再说用最经济的文学手段写短篇。这种说法是胡适先生在《论短篇小说》里提出来的,他说:“用最经济的文学手段,描写事实中最精彩的一段,或一方面,而能使之充分满意的文章。”沈从文先生对“经济”的说法不是很赞同,他明确说过:“我也不觉得小说需要很‘经济’,因为即或是个短篇,文字经济依然并不是这个作品成功的唯一条件。”他判断短篇小说成功的标准是三个恰当,即:“文字要恰当,描写要恰当,全篇分配更要恰当。
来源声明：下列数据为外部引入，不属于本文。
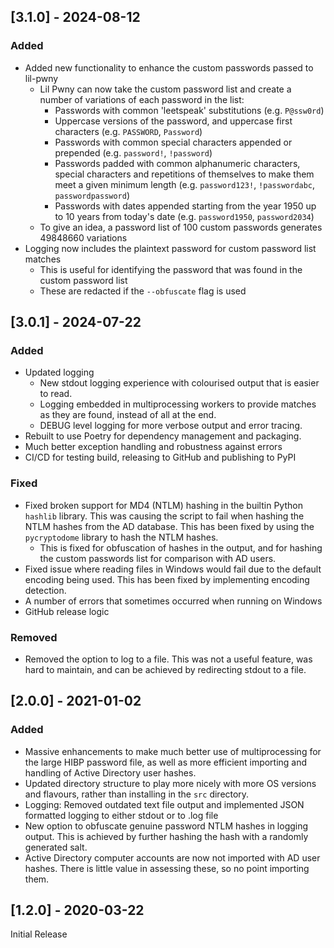 ## [3.1.0] - 2024-08-12
### Added
- Added new functionality to enhance the custom passwords passed to lil-pwny
  - Lil Pwny can now take the custom password list and create a number of variations of each password in the list:
    - Passwords with common 'leetspeak' substitutions (e.g. `P@ssw0rd`)
    - Uppercase versions of the password, and uppercase first characters (e.g. `PASSWORD`, `Password`)
    - Passwords with common special characters appended or prepended (e.g. `password!`, `!password`)
    - Passwords padded with common alphanumeric characters, special characters and repetitions of themselves to make them meet a given minimum length (e.g. `password123!`, `!passwordabc`, `passwordpassword`)
    - Passwords with dates appended starting from the year 1950 up to 10 years from today's date (e.g. `password1950`, `password2034`)
  - To give an idea, a password list of 100 custom passwords generates 49848660 variations
- Logging now includes the plaintext password for custom password list matches
  - This is useful for identifying the password that was found in the custom password list
  - These are redacted if the `--obfuscate` flag is used

## [3.0.1] - 2024-07-22
### Added
- Updated logging
  - New stdout logging experience with colourised output that is easier to read.
  - Logging embedded in multiprocessing workers to provide matches as they are found, instead of all at the end.
  - DEBUG level logging for more verbose output and error tracing.
- Rebuilt to use Poetry for dependency management and packaging.
- Much better exception handling and robustness against errors
- CI/CD for testing build, releasing to GitHub and publishing to PyPI

### Fixed
- Fixed broken support for MD4 (NTLM) hashing in the builtin Python `hashlib` library. This was causing the script to fail when hashing the NTLM hashes from the AD database. This has been fixed by using the `pycryptodome` library to hash the NTLM hashes.
  - This is fixed for obfuscation of hashes in the output, and for hashing the custom passwords list for comparison with AD users.
- Fixed issue where reading files in Windows would fail due to the default encoding being used. This has been fixed by implementing encoding detection.
- A number of errors that sometimes occurred when running on Windows
- GitHub release logic

### Removed
- Removed the option to log to a file. This was not a useful feature, was hard to maintain, and can be achieved by redirecting stdout to a file.

## [2.0.0] - 2021-01-02
### Added
- Massive enhancements to make much better use of multiprocessing for the large HIBP password file, as well as more efficient importing and handling of Active Directory user hashes. 
- Updated directory structure to play more nicely with more OS versions and flavours, rather than installing in the `src` directory.
- Logging: Removed outdated text file output and implemented JSON formatted logging to either stdout or to .log file
- New option to obfuscate genuine password NTLM hashes in logging output. This is achieved by further hashing the hash with a randomly generated salt.
- Active Directory computer accounts are now not imported with AD user hashes. There is little value in assessing these, so no point importing them.

## [1.2.0] - 2020-03-22
Initial Release
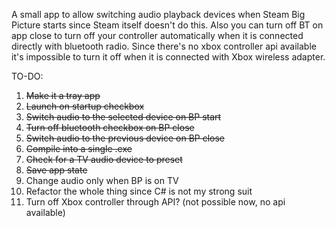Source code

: A small app to allow switching audio playback devices when Steam Big Picture starts since Steam itself doesn't do this. Also you can turn off BT on app close to turn off your controller automatically when it is connected directly with bluetooth radio. 
Since there's no xbox controller api available it's impossible to turn it off when it is connected with Xbox wireless adapter.

TO-DO:
1. ~~Make it a tray app~~
2. ~~Launch on startup checkbox~~
3. ~~Switch audio to the selected device on BP start~~
4. ~~Turn off bluetooth checkbox on BP close~~
5. ~~Switch audio to the previous device on BP close~~
6. ~~Compile into a single .exe~~
7. ~~Check for a TV audio device to preset~~
8. ~~Save app state~~
9. Change audio only when BP is on TV
10. Refactor the whole thing since C# is not my strong suit
11. Turn off Xbox controller through API? (not possible now, no api available)
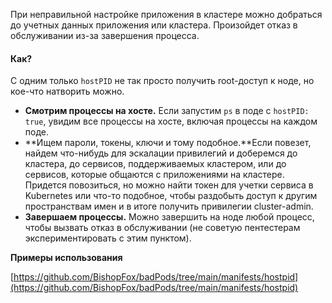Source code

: При неправильной настройке приложения в кластере можно добраться до учетных данных приложения или кластера. Произойдет отказ в обслуживании из-за завершения процесса.

  

#### Как?

  

С одним только `hostPID` не так просто получить root-доступ к ноде, но кое-что натворить можно.

  

- **Смотрим процессы на хосте.** Если запустим `ps` в поде с `hostPID: true`, увидим все процессы на хосте, включая процессы на каждом поде.
- **Ищем пароли, токены, ключи и тому подобное.**Если повезет, найдем что-нибудь для эскалации привилегий и доберемся до кластера, до сервисов, поддерживаемых кластером, или до сервисов, которые общаются с приложениями на кластере. Придется повозиться, но можно найти токен для учетки сервиса в Kubernetes или что-то подобное, чтобы раздобыть доступ к другим пространствам имен и в итоге получить привилегии cluster-admin.
- **Завершаем процессы.** Можно завершить на ноде любой процесс, чтобы вызвать отказ в обслуживании (не советую пентестерам экспериментировать с этим пунктом).

  

**Примеры использования**

  

[https://github.com/BishopFox/badPods/tree/main/manifests/hostpid](https://github.com/BishopFox/badPods/tree/main/manifests/hostpid)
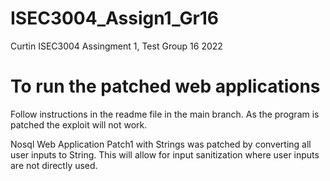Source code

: # ISEC3004_Assign1_Gr16
Curtin ISEC3004 Assingment 1, Test Group 16 2022

# To run the patched web applications

Follow instructions in the readme file in the main branch. As the program is patched the exploit will not work.

Nosql Web Application Patch1 with Strings was patched by converting all user inputs to String. This will allow for input sanitization where user inputs are not directly used.


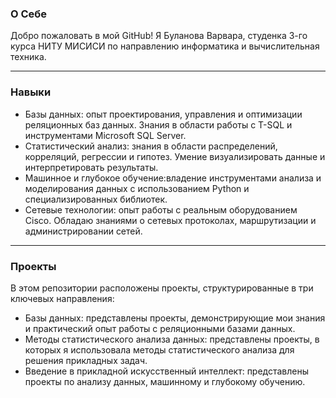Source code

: ### О Себе
Добро пожаловать в мой GitHub! Я Буланова Варвара, студенка 3-го курса НИТУ МИСИСИ по направлению информатика и вычислительная техника.

---

### Навыки 

- Базы данных: опыт проектирования, управления и оптимизации реляционных баз данных. Знания в области работы с T-SQL и инструментами Microsoft SQL Server.
- Статистический анализ: знания в области распределений, корреляций, регрессии и гипотез. Умение визуализировать данные и интерпретировать результаты.
- Машинное и глубокое обучение:владение инструментами анализа и моделирования данных с использованием Python и специализированных библиотек.
- Сетевые технологии: опыт работы с реальным оборудованием Cisco. Обладаю знаниями о сетевых протоколах, маршрутизации и администрировании сетей.

---

### Проекты
В этом репозитории расположены проекты, структурированные в три ключевых направления:

- Базы данных: представлены проекты, демонстрирующие мои знания и практический опыт работы с реляционными базами данных. 
- Методы статистического анализа данных: представлены проекты, в которых я использовала методы статистического анализа для решения прикладных задач. 
- Введение в прикладной искусственный интеллект: представлены проекты по анализу данных, машинному и глубокому обучению. 
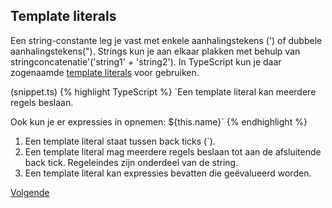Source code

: ## Template literals

Een string-constante leg je vast met enkele aanhalingstekens (') of dubbele aanhalingstekens("). Strings kun je aan 
elkaar plakken met behulp van stringconcatenatie'('string1' + 'string2'). In TypeScript kun je daar zogenaamde 
[template literals](https://developer.mozilla.org/nl/docs/Web/JavaScript/Reference/Template_literals)
voor gebruiken.

(snippet.ts)
{% highlight TypeScript %}
`Een template literal
kan meerdere regels
beslaan.

Ook kun je er expressies in opnemen:
${this.name}` 
{% endhighlight %}

1. Een template literal staat tussen back ticks (`).
2. Een template literal mag meerdere regels beslaan tot aan de afsluitende back tick. Regeleindes zijn onderdeel van de
   string.
3. Een template literal kan expressies bevatten die ge&euml;valueerd worden.

[Volgende](11.classes.opdracht.md)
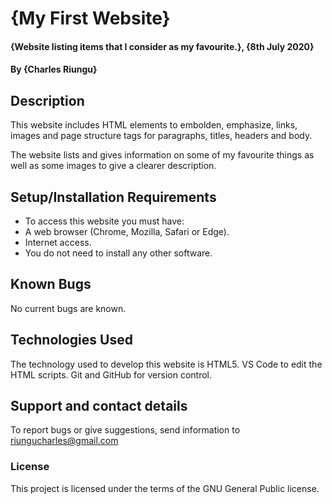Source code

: # {My First Website}
#### {Website listing items that I consider as my favourite.}, {8th July 2020}
#### By **{Charles Riungu}**
## Description
This website includes HTML elements to embolden, emphasize, links, images and page structure tags for paragraphs, 
titles, headers and body.

The website lists and gives information on some of my favourite things as well as some images to give a clearer description.
## Setup/Installation Requirements
* To access this website you must have:
* A web browser (Chrome, Mozilla, Safari or Edge).
* Internet access.
* You do not need to install any other software.
## Known Bugs
No current bugs are known.
## Technologies Used
The technology used to develop this website is HTML5.
VS Code to edit the HTML scripts.
Git and GitHub for version control.
## Support and contact details
To report bugs or give suggestions, send information to riungucharles@gmail.com
### License
This project is licensed under the terms of the GNU General Public license.
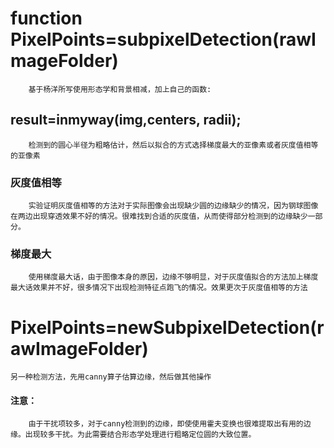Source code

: # function PixelPoints=subpixelDetection(rawImageFolder)
        基于杨洋所写使用形态学和背景相减，加上自己的函数:
## result=inmyway(img,centers, radii);
        检测到的圆心半径为粗略估计，然后以拟合的方式选择梯度最大的亚像素或者灰度值相等的亚像素
### 灰度值相等
        实验证明灰度值相等的方法对于实际图像会出现缺少圆的边缘缺少的情况，因为钢球图像在两边出现穿透效果不好的情况。很难找到合适的灰度值，从而使得部分检测到的边缘缺少一部分。
### 梯度最大
        使用梯度最大话，由于图像本身的原因，边缘不够明显，对于灰度值拟合的方法加上梯度最大话效果并不好，很多情况下出现检测特征点跑飞的情况。效果更次于灰度值相等的方法


# PixelPoints=newSubpixelDetection(rawImageFolder)
    另一种检测方法，先用canny算子估算边缘，然后做其他操作
#### 注意：
        由于干扰项较多，对于canny检测到的边缘，即使使用霍夫变换也很难提取出有用的边缘。出现较多干扰。为此需要结合形态学处理进行粗略定位圆的大致位置。
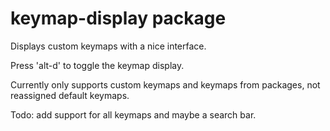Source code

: # keymap-display package

Displays custom keymaps with a nice interface.

Press 'alt-d' to toggle the keymap display.

Currently only supports custom keymaps and keymaps from packages,
not reassigned default keymaps.

Todo: add support for all keymaps and maybe a search bar.

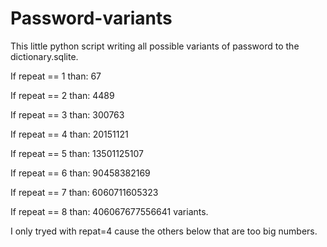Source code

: Password-variants
=================

This little python script writing all possible variants of password to the dictionary.sqlite.

If repeat == 1 than: 67

If repeat == 2 than: 4489

If repeat == 3 than: 300763

If repeat == 4 than: 20151121

If repeat == 5 than: 13501125107

If repeat == 6 than: 90458382169

If repeat == 7 than: 6060711605323

If repeat == 8 than: 406067677556641 variants.

I only tryed with repat=4 cause the others below that are too big numbers.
”为了实现恰当的意义,“在使用文字上,就容许不怕数量的浪费,也不必对于辞藻过分吝啬。”我比较赞同沈从文的说法。
还要说说控制法。这种说法,对于防止把小说写疯,写得失去节制,把短篇写得太长,也许有一定道理。可我自己在写一篇短篇小说时,从不敢想到控制。相反,每篇小说一开始,我总是担心它发展不动,生长不开,最终不能构成一篇像样的短篇小说。写下小说开头的第一句话,我要求自己放松,放松,尽情地去写,往大有发展的方向努力。要是老想着控制的话,手脚一定发紧,放不开,写出的小说也会很局促,很拘谨。
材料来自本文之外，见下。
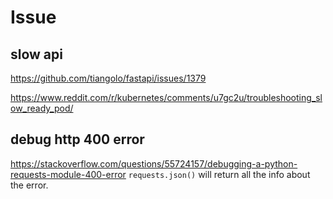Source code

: # Issue

## slow api
https://github.com/tiangolo/fastapi/issues/1379

https://www.reddit.com/r/kubernetes/comments/u7gc2u/troubleshooting_slow_ready_pod/


## debug http 400 error
https://stackoverflow.com/questions/55724157/debugging-a-python-requests-module-400-error
`requests.json()` will return all the info about the error.
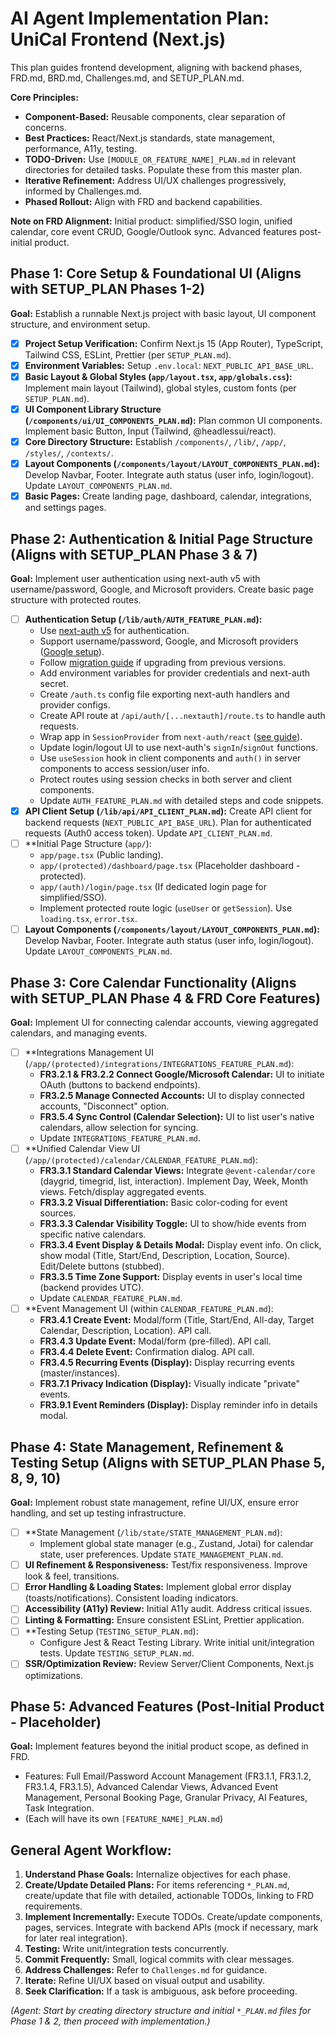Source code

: <!-- filepath: /Users/canh/Projects/Personals/UniCal/apps/frontend/AGENT_PLAN.md -->
# AI Agent Implementation Plan: UniCal Frontend (Next.js)

This plan guides frontend development, aligning with backend phases, FRD.md, BRD.md, Challenges.md, and SETUP_PLAN.md.

**Core Principles:**
*   **Component-Based:** Reusable components, clear separation of concerns.
*   **Best Practices:** React/Next.js standards, state management, performance, A11y, testing.
*   **TODO-Driven:** Use `[MODULE_OR_FEATURE_NAME]_PLAN.md` in relevant directories for detailed tasks. Populate these from this master plan.
*   **Iterative Refinement:** Address UI/UX challenges progressively, informed by Challenges.md.
*   **Phased Rollout:** Align with FRD and backend capabilities.

**Note on FRD Alignment:** Initial product: simplified/SSO login, unified calendar, core event CRUD, Google/Outlook sync. Advanced features post-initial product.

## Phase 1: Core Setup & Foundational UI (Aligns with SETUP_PLAN Phases 1-2)
**Goal:** Establish a runnable Next.js project with basic layout, UI component structure, and environment setup.

*   [x] **Project Setup Verification:** Confirm Next.js 15 (App Router), TypeScript, Tailwind CSS, ESLint, Prettier (per `SETUP_PLAN.md`).
*   [x] **Environment Variables:** Setup `.env.local`: `NEXT_PUBLIC_API_BASE_URL`.
*   [x] **Basic Layout & Global Styles (`app/layout.tsx`, `app/globals.css`):** Implement main layout (Tailwind), global styles, custom fonts (per `SETUP_PLAN.md`).
*   [x] **UI Component Library Structure (`/components/ui/UI_COMPONENTS_PLAN.md`):** Plan common UI components. Implement basic Button, Input (Tailwind, @headlessui/react).
*   [x] **Core Directory Structure:** Establish `/components/`, `/lib/`, `/app/`, `/styles/`, `/contexts/`.
*   [x] **Layout Components (`/components/layout/LAYOUT_COMPONENTS_PLAN.md`):** Develop Navbar, Footer. Integrate auth status (user info, login/logout). Update `LAYOUT_COMPONENTS_PLAN.md`.
*   [x] **Basic Pages:** Create landing page, dashboard, calendar, integrations, and settings pages.

## Phase 2: Authentication & Initial Page Structure (Aligns with SETUP_PLAN Phase 3 & 7)
**Goal:** Implement user authentication using next-auth v5 with username/password, Google, and Microsoft providers. Create basic page structure with protected routes.

*   [ ] **Authentication Setup (`/lib/auth/AUTH_FEATURE_PLAN.md`):**
    *   Use [next-auth v5](https://authjs.dev/getting-started/installation) for authentication.
    *   Support username/password, Google, and Microsoft providers ([Google setup](https://authjs.dev/getting-started/providers/google)).
    *   Follow [migration guide](https://authjs.dev/getting-started/migrating-to-v5) if upgrading from previous versions.
    *   Add environment variables for provider credentials and next-auth secret.
    *   Create `/auth.ts` config file exporting next-auth handlers and provider configs.
    *   Create API route at `/api/auth/[...nextauth]/route.ts` to handle auth requests.
    *   Wrap app in `SessionProvider` from `next-auth/react` ([see guide](https://nextjs.org/learn/dashboard-app/adding-authentication)).
    *   Update login/logout UI to use next-auth's `signIn`/`signOut` functions.
    *   Use `useSession` hook in client components and `auth()` in server components to access session/user info.
    *   Protect routes using session checks in both server and client components.
    *   Update `AUTH_FEATURE_PLAN.md` with detailed steps and code snippets.
*   [x] **API Client Setup (`/lib/api/API_CLIENT_PLAN.md`):** Create API client for backend requests (`NEXT_PUBLIC_API_BASE_URL`). Plan for authenticated requests (Auth0 access token). Update `API_CLIENT_PLAN.md`.
*   [ ] **Initial Page Structure (`app/`):
    *   `app/page.tsx` (Public landing).
    *   `app/(protected)/dashboard/page.tsx` (Placeholder dashboard - protected).
    *   `app/(auth)/login/page.tsx` (If dedicated login page for simplified/SSO).
    *   Implement protected route logic (`useUser` or `getSession`). Use `loading.tsx`, `error.tsx`.
*   [ ] **Layout Components (`/components/layout/LAYOUT_COMPONENTS_PLAN.md`):** Develop Navbar, Footer. Integrate auth status (user info, login/logout). Update `LAYOUT_COMPONENTS_PLAN.md`.

## Phase 3: Core Calendar Functionality (Aligns with SETUP_PLAN Phase 4 & FRD Core Features)
**Goal:** Implement UI for connecting calendar accounts, viewing aggregated calendars, and managing events.

*   [ ] **Integrations Management UI (`/app/(protected)/integrations/INTEGRATIONS_FEATURE_PLAN.md`):
    *   **FR3.2.1 & FR3.2.2 Connect Google/Microsoft Calendar:** UI to initiate OAuth (buttons to backend endpoints).
    *   **FR3.2.5 Manage Connected Accounts:** UI to display connected accounts, "Disconnect" option.
    *   **FR3.5.4 Sync Control (Calendar Selection):** UI to list user's native calendars, allow selection for syncing.
    *   Update `INTEGRATIONS_FEATURE_PLAN.md`.
*   [ ] **Unified Calendar View UI (`/app/(protected)/calendar/CALENDAR_FEATURE_PLAN.md`):
    *   **FR3.3.1 Standard Calendar Views:** Integrate `@event-calendar/core` (daygrid, timegrid, list, interaction). Implement Day, Week, Month views. Fetch/display aggregated events.
    *   **FR3.3.2 Visual Differentiation:** Basic color-coding for event sources.
    *   **FR3.3.3 Calendar Visibility Toggle:** UI to show/hide events from specific native calendars.
    *   **FR3.3.4 Event Display & Details Modal:** Display event info. On click, show modal (Title, Start/End, Description, Location, Source). Edit/Delete buttons (stubbed).
    *   **FR3.3.5 Time Zone Support:** Display events in user's local time (backend provides UTC).
    *   Update `CALENDAR_FEATURE_PLAN.md`.
*   [ ] **Event Management UI (within `CALENDAR_FEATURE_PLAN.md`):
    *   **FR3.4.1 Create Event:** Modal/form (Title, Start/End, All-day, Target Calendar, Description, Location). API call.
    *   **FR3.4.3 Update Event:** Modal/form (pre-filled). API call.
    *   **FR3.4.4 Delete Event:** Confirmation dialog. API call.
    *   **FR3.4.5 Recurring Events (Display):** Display recurring events (master/instances).
    *   **FR3.7.1 Privacy Indication (Display):** Visually indicate "private" events.
    *   **FR3.9.1 Event Reminders (Display):** Display reminder info in details modal.

## Phase 4: State Management, Refinement & Testing Setup (Aligns with SETUP_PLAN Phase 5, 8, 9, 10)
**Goal:** Implement robust state management, refine UI/UX, ensure error handling, and set up testing infrastructure.

*   [ ] **State Management (`/lib/state/STATE_MANAGEMENT_PLAN.md`):
    *   Implement global state manager (e.g., Zustand, Jotai) for calendar state, user preferences. Update `STATE_MANAGEMENT_PLAN.md`.
*   [ ] **UI Refinement & Responsiveness:** Test/fix responsiveness. Improve look & feel, transitions.
*   [ ] **Error Handling & Loading States:** Implement global error display (toasts/notifications). Consistent loading indicators.
*   [ ] **Accessibility (A11y) Review:** Initial A11y audit. Address critical issues.
*   [ ] **Linting & Formatting:** Ensure consistent ESLint, Prettier application.
*   [ ] **Testing Setup (`TESTING_SETUP_PLAN.md`):
    *   Configure Jest & React Testing Library. Write initial unit/integration tests. Update `TESTING_SETUP_PLAN.md`.
*   [ ] **SSR/Optimization Review:** Review Server/Client Components, Next.js optimizations.

## Phase 5: Advanced Features (Post-Initial Product - Placeholder)
**Goal:** Implement features beyond the initial product scope, as defined in FRD.
*   Features: Full Email/Password Account Management (FR3.1.1, FR3.1.2, FR3.1.4, FR3.1.5), Advanced Calendar Views, Advanced Event Management, Personal Booking Page, Granular Privacy, AI Features, Task Integration.
*   (Each will have its own `[FEATURE_NAME]_PLAN.md`)

## General Agent Workflow:
1.  **Understand Phase Goals:** Internalize objectives for each phase.
2.  **Create/Update Detailed Plans:** For items referencing `*_PLAN.md`, create/update that file with detailed, actionable TODOs, linking to FRD requirements.
3.  **Implement Incrementally:** Execute TODOs. Create/update components, pages, services. Integrate with backend APIs (mock if necessary, mark for later real integration).
4.  **Testing:** Write unit/integration tests concurrently.
5.  **Commit Frequently:** Small, logical commits with clear messages.
6.  **Address Challenges:** Refer to `Challenges.md` for guidance.
7.  **Iterate:** Refine UI/UX based on visual output and usability.
8.  **Seek Clarification:** If a task is ambiguous, ask before proceeding.

*(Agent: Start by creating directory structure and initial `*_PLAN.md` files for Phase 1 & 2, then proceed with implementation.)*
另外,还有建筑法、编织法、烤法、烹制法等等,就不再列举了。
那么,我主要是用什么方法写短篇小说呢?前面已隐隐透露出来了,我主张用生长法写短篇小说。生长法是道法自然,也是投入自己的生命。我们从生活中、记忆中只取一点点种子,然后全力加以培养,使之生长壮大起来。或者说它一开始只是一个细胞,在生长过程中,细胞不断裂变,不断增多,不断组合,最后就生长成了新的生命。
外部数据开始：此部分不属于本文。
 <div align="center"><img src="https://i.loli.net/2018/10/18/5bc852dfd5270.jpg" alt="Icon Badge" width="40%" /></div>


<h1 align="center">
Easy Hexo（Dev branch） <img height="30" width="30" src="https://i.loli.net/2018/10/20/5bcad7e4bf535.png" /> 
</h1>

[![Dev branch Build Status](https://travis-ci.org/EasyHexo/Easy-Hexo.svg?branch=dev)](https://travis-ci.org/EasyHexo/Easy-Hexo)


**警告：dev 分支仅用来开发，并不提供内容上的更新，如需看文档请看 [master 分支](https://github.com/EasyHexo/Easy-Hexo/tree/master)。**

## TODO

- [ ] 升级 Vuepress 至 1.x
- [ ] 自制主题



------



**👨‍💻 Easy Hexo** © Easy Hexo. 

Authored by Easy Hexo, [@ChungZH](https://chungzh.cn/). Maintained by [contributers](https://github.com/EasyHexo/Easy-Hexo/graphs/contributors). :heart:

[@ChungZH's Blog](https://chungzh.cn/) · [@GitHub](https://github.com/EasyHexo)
人法地,地法天,天法道,道法自然。这是老子说的。老子的意思是说,自然的境界才是最高的境界。我们人类是从自然中来的,与自然有着天然的亲密关系。我们到处旅游,主要目的是投入大自然的怀抱,重温和自然的亲密关系。不管我们看到一朵花,一棵树,或是一汪水,一只鸟,人家都是自然天成,咋长咋合情,咋长咋合理;咋看咋好看,咋看咋舒服。我们看小说不是这样,有的小说让我们觉得别扭,看不下去。硬着头皮看完了,得到的不是美感,不是享受。这是因为我们写的小说还不够自然,还没有达到自然的境界。人类的各个学科都离不开向自然学习,文学当然也应该向自然学习。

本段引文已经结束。